When John Lehmann began editing The London Magazine in 1954, he made a remark which sums up our intentions in publishing a new series of the magazine. He said the magazine was ‘for those who enjoy reading stories, poems and articles by the leading authors of today; for those who want to follow the development of new talent at home and abroad; [and] for those who look for first-class criticism by a first-class team of reviewers.’

Under the subtitle ‘A Review of Literature and the Arts’, we aim to carry on this tradition; but also that of Alan Ross, who broadened the magazine’s horizon to include all the arts.

Alan Ross edited The London Magazine from 1961 to 2001. His death last year was an irreplaceable loss to the arts. However, the magazine and the nature of the talents he presented and encouraged did not die with him. We will continue to present and encourage such talents.

First founded in April 1732, The London Magazine was published for 53 years as a counterbalance to The Gentleman’s Magazine. It was re-launched in 1820 under John Scott’s editorship. He championed the work of Wordsworth, Lamb, De Quincey, Clare, Hood, Carlyle, and the ‘Cockney School’ of John Keats, Leigh Hunt, and William Hazlitt. Like any good editor, Scott fought for his beliefs, but in his case the results were disastrous. In 1829 in a battle over literary rivalry, he was killed in a duel with a representative from Blackwood’s Magazine. If nothing else, this teaches us the value of moderation.

Welcoming The London Magazine under John Lehmann’s editorship, T.S.Eliot saw it not as ‘a vehicle of expression for critics occupying university posts’, but as ‘the magazine which will boldly assume the existence of a public interested in serious literature’. Its principal purpose ‘is to be in the best sense international.’

This was the standard against which new and established talent was to be measured. Lehmann said he avoided being narrowly British or political in content and aimed to reach Dr Johnson’s ‘common reader’. There can be no doubt that he achieved his aim. He was succeeded by the poet, journalist, and cricket lover, Alan Ross, to whom our first six issues are dedicated.

Glancing back through Alan Ross’s hundreds of distinguished contributors, it is difficult to take in the scope of his interests. But we do not need to eat the whole chicken to get the flavour of the bird. Frank Auerbach, Bill Brandt, William Burroughs, Odysseus Elytis, Nadine Gordimer, W.S.Graham, Ruth Prawer Jhabvala, Laurie Lee, Harold Pinter, and Derek Walcott give some idea of his legacy.

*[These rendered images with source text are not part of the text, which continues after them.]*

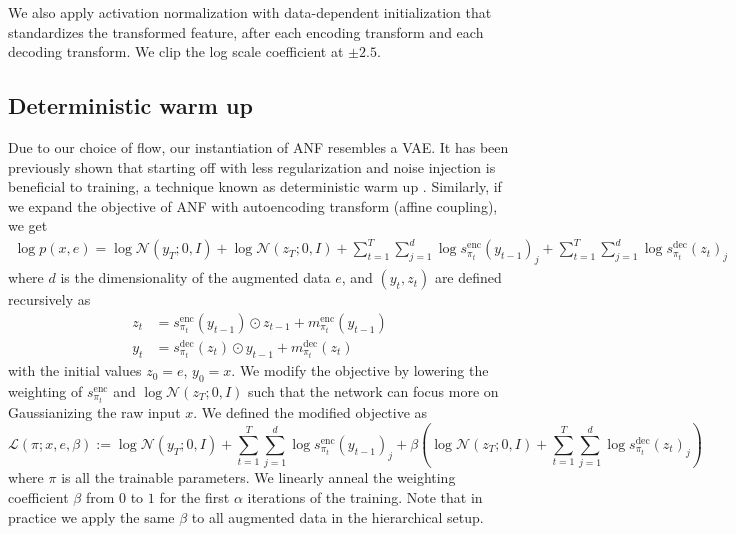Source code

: \documentclass{article}
\def\gL{{\mathcal{L}}}
\def\gN{{\mathcal{N}}}
\begin{document}
We also apply activation normalization \citep{kingma2018glow} with data-dependent initialization that standardizes the transformed feature, after each encoding transform and each decoding transform. 
We clip the log scale coefficient at $\pm 2.5$.


\subsection{Deterministic warm up}
\label{app:warm}
Due to our choice of flow, our instantiation of ANF resembles a VAE. 
It has been previously shown that starting off with less regularization and noise injection is beneficial to training, a technique known as deterministic warm up \citep{raiko2007building,sonderby2016ladder}. 
Similarly, if we expand the objective of ANF with autoencoding transform (affine coupling), we get
\begin{align*}
\log p(x,e) = \log\gN(y_T; 0,I) + \log\gN(z_T; 0,I) + \sum_{t=1}^T \sum_{j=1}^{d} \log s_{\pi_t}^\text{enc}(y_{t-1})_j + \sum_{t=1}^T \sum_{j=1}^{d} \log s_{\pi_t}^\text{dec}(z_{t})_j 
\end{align*}
where $d$ is the dimensionality of the augmented data $e$, and $(y_t, z_t)$ are defined recursively as 
\begin{align*}
z_t &= s_{\pi_t}^\text{enc}(y_{t-1})\odot z_{t-1} + m_{\pi_t}^\text{enc}(y_{t-1}) \\
y_t &= s_{\pi_t}^\text{dec}(z_t)\odot y_{t-1} + m_{\pi_t}^\text{dec}(z_t)
\end{align*} 
with the initial values $z_0=e$, $y_0=x$.
We modify the objective by lowering the weighting of $s_{\pi_t}^\text{enc}$ and $\log\gN(z_T; 0,I)$ such that the network can focus more on Gaussianizing the raw input $x$. 
We defined the modified objective as
$$\gL(\pi; x,e,\beta):= 
\log\gN(y_T; 0,I) + \sum_{t=1}^T \sum_{j=1}^{d} \log s_{\pi_t}^\text{enc}(y_{t-1})_j + \beta\left(\log\gN(z_T; 0,I) + \sum_{t=1}^T \sum_{j=1}^{d} \log s_{\pi_t}^\text{dec}(z_{t})_j\right)$$
where $\pi$ is all the trainable parameters.
We linearly anneal the weighting coefficient $\beta$ from $0$ to $1$ for the first $\alpha$ iterations of the training.
Note that in practice we apply the same $\beta$ to all augmented data in the hierarchical setup. 




\newpage
\end{document}
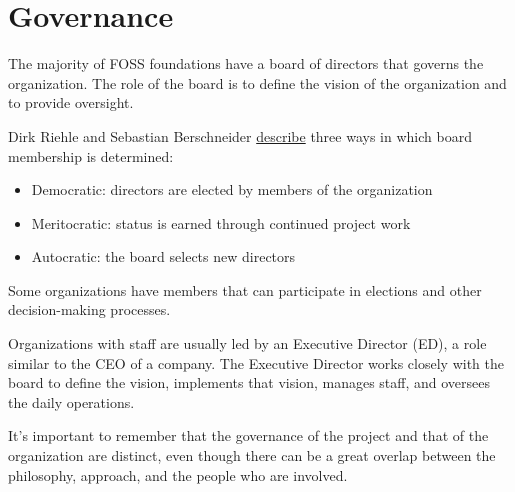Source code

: 


\chapter{Governance}

The majority of FOSS foundations have a board of directors that governs the organization.  The role of the board is to define the vision of the organization and to provide oversight.

Dirk Riehle and Sebastian Berschneider \href{https://doi.org/10.1007/978-3-642-33442-9_2}{describe} three ways in which board membership is determined:

\begin{itemize}

\item Democratic: directors are elected by members of the organization

\item Meritocratic: status is earned through continued project work

\item Autocratic: the board selects new directors

\end{itemize}

Some organizations have members that can participate in elections and other decision-making processes.

Organizations with staff are usually led by an Executive Director (ED), a role similar to the CEO of a company.  The Executive Director works closely with the board to define the vision, implements that vision, manages staff, and oversees the daily operations.

It's important to remember that the governance of the project and that of the organization are distinct, even though there can be a great overlap between the philosophy, approach, and the people who are involved.

\newpage

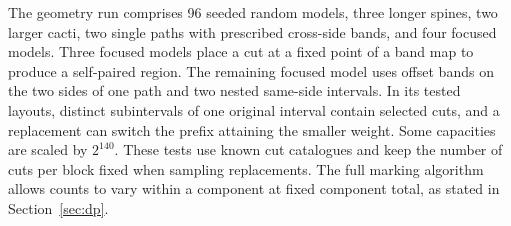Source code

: \documentclass[10pt,letterpaper]{article}
\begin{document}
The geometry run comprises 96 seeded random models, three longer spines, two larger cacti, two single paths with prescribed cross-side bands, and four focused models. Three focused models place a cut at a fixed point of a band map to produce a self-paired region. The remaining focused model uses offset bands on the two sides of one path and two nested same-side intervals. In its tested layouts, distinct subintervals of one original interval contain selected cuts, and a replacement can switch the prefix attaining the smaller weight. Some capacities are scaled by \(2^{140}\). These tests use known cut catalogues and keep the number of cuts per block fixed when sampling replacements. The full marking algorithm allows counts to vary within a component at fixed component total, as stated in Section~\ref{sec:dp}.
\end{document}
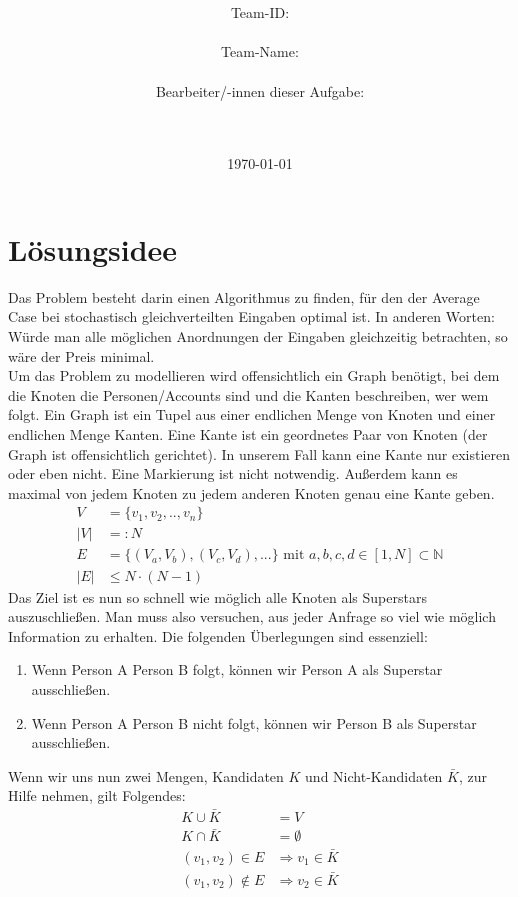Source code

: \documentclass[a4paper,10pt,ngerman]{scrartcl}
\title{\textbf{\Huge\Aufgabe}}
\author{\LARGE Team-ID: \LARGE \TeamID \\\\
	    \LARGE Team-Name: \LARGE \TeamName \\\\
	    \LARGE Bearbeiter/-innen dieser Aufgabe: \\ 
	    \LARGE \Namen\\\\}
\date{\LARGE\today}
\begin{document}
\maketitle
\tableofcontents

\vspace{0.5cm}

\section{Lösungsidee}
Das Problem besteht darin einen Algorithmus zu finden, f\"ur den der Average Case bei stochastisch
gleichverteilten Eingaben optimal ist. In anderen Worten: W\"urde man alle m\"oglichen Anordnungen der
Eingaben gleichzeitig betrachten, so w\"are der Preis minimal.\\
\indent Um das Problem zu modellieren wird offensichtlich ein Graph ben\"otigt, bei dem die
Knoten die Personen/Accounts sind und die Kanten beschreiben, wer wem folgt. Ein Graph ist ein
Tupel aus einer endlichen Menge von Knoten und einer endlichen Menge Kanten. Eine Kante ist ein
geordnetes Paar von Knoten (der Graph ist offensichtlich gerichtet). In unserem Fall kann eine Kante
nur existieren oder eben nicht. Eine Markierung ist nicht notwendig. Au\ss erdem kann es maximal
von jedem Knoten zu jedem anderen Knoten genau eine Kante geben. 
\begin{align}
  V &= \{v_1, v_2, .., v_n\} \\
  |V| &=: N\\
  E &= \{(V_a, V_b), (V_c, V_d), ...\} \text{ mit } a,b,c,d \in [1, N] \subset \mathbb{N}\\
  |E| &\leq N\cdot(N-1)
\end{align}
Das Ziel ist es nun so schnell wie m\"oglich alle Knoten als Superstars
auszuschlie\ss en. Man muss also versuchen, aus jeder Anfrage so viel wie m\"oglich
Information zu erhalten. Die folgenden \"Uberlegungen sind essenziell:
\begin{enumerate}
  \item Wenn Person A Person B folgt, k\"onnen wir Person A als Superstar
        ausschlie\ss en.
  \item Wenn Person A Person B nicht folgt, k\"onnen wir Person B als Superstar
        ausschlie\ss en.
\end{enumerate}  
Wenn wir uns nun zwei Mengen, Kandidaten $K$ und Nicht-Kandidaten $\bar{K}$, zur Hilfe nehmen, gilt Folgendes:
\begin{align}
  K \cup \bar{K} &= V\\
  K \cap \bar{K} &= \emptyset\\
  (v_1, v_2)\in E &\Rightarrow v_1 \in \bar{K}\\
  (v_1, v_2)\notin E &\Rightarrow v_2 \in \bar{K}
\end{align}
\end{document}
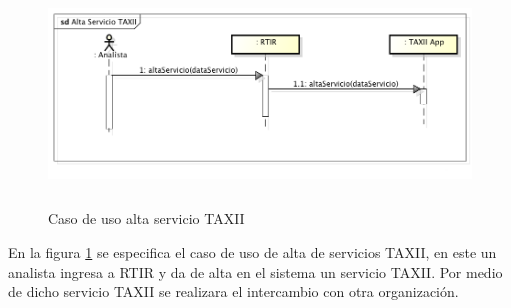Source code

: \bigskip

\begin{figure}[ht!]
	\centering
	\includegraphics[width=5.7638in,height=2.3217in]{Analisis22-img/Analisis22-img023.png} 
	\caption{Caso de uso alta servicio TAXII}
	\label{fig.altaserviciotaxii}
\end{figure}
{
	En la figura \ref{fig.altaserviciotaxii} se especifica el caso de uso de alta de servicios TAXII, en este un analista ingresa a RTIR y da de alta
	en el sistema un servicio TAXII. Por medio de dicho servicio TAXII se realizara el intercambio con otra organización.}


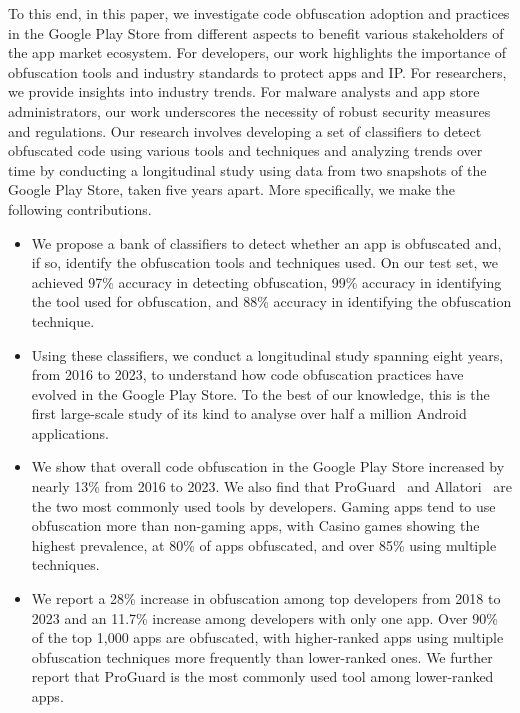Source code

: To this end, in this paper, we investigate code obfuscation adoption and practices in the Google Play Store from different aspects to benefit various stakeholders of the app market ecosystem. For developers, our work highlights the importance of obfuscation tools and industry standards to protect apps and IP. For researchers, we provide insights into industry trends. For malware analysts and app store administrators, our work underscores the necessity of robust security measures and regulations. Our research involves developing a set of classifiers to detect obfuscated code using various tools and techniques and analyzing trends over time by conducting a longitudinal study using data from two snapshots of the Google Play Store, taken five years apart. More specifically, we make the following contributions.

\begin{itemize}
\IEEEpubidadjcol
    \item We propose a bank of classifiers to detect whether an app is obfuscated and, if so, identify the obfuscation tools and techniques used. On our test set, we achieved 97\% accuracy in detecting obfuscation, 99\% accuracy in identifying the tool used for obfuscation, and 88\% accuracy in identifying the obfuscation technique. 
   
    \item Using these classifiers, we conduct a longitudinal study spanning eight years, from 2016 to 2023, to understand how code obfuscation practices have evolved in the Google Play Store. To the best of our knowledge, this is the first large-scale study of its kind to analyse over half a million Android applications.
    
    \item We show that overall code obfuscation in the Google Play Store increased by nearly 13\% from 2016 to 2023. We also find that ProGuard~\cite{proguard} and Allatori~\cite{allatori} are the two most commonly used tools by developers. Gaming apps tend to use obfuscation more than non-gaming apps, with Casino games showing the highest prevalence, at 80\% of apps obfuscated, and over 85\% using multiple techniques.

    \item We report a 28\% increase in obfuscation among top developers from 2018 to 2023 and an 11.7\% increase among developers with only one app. Over 90\% of the top 1,000 apps are obfuscated, with higher-ranked apps using multiple obfuscation techniques more frequently than lower-ranked ones. We further report that ProGuard is the most commonly used tool among lower-ranked apps.

\end{itemize}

No other review of literature and the arts claims such a history. For 270 years, poets, writers, and artists have graced the pages of The London Magazine. Its re-launch in 2002 provides, therefore, a unique place for the artistic intelligence of the age to register itself in the public eye. This is not solely a matter of contributors and readers meeting in the pages of the magazine. It is also an opportunity for them to meet in person from time to time.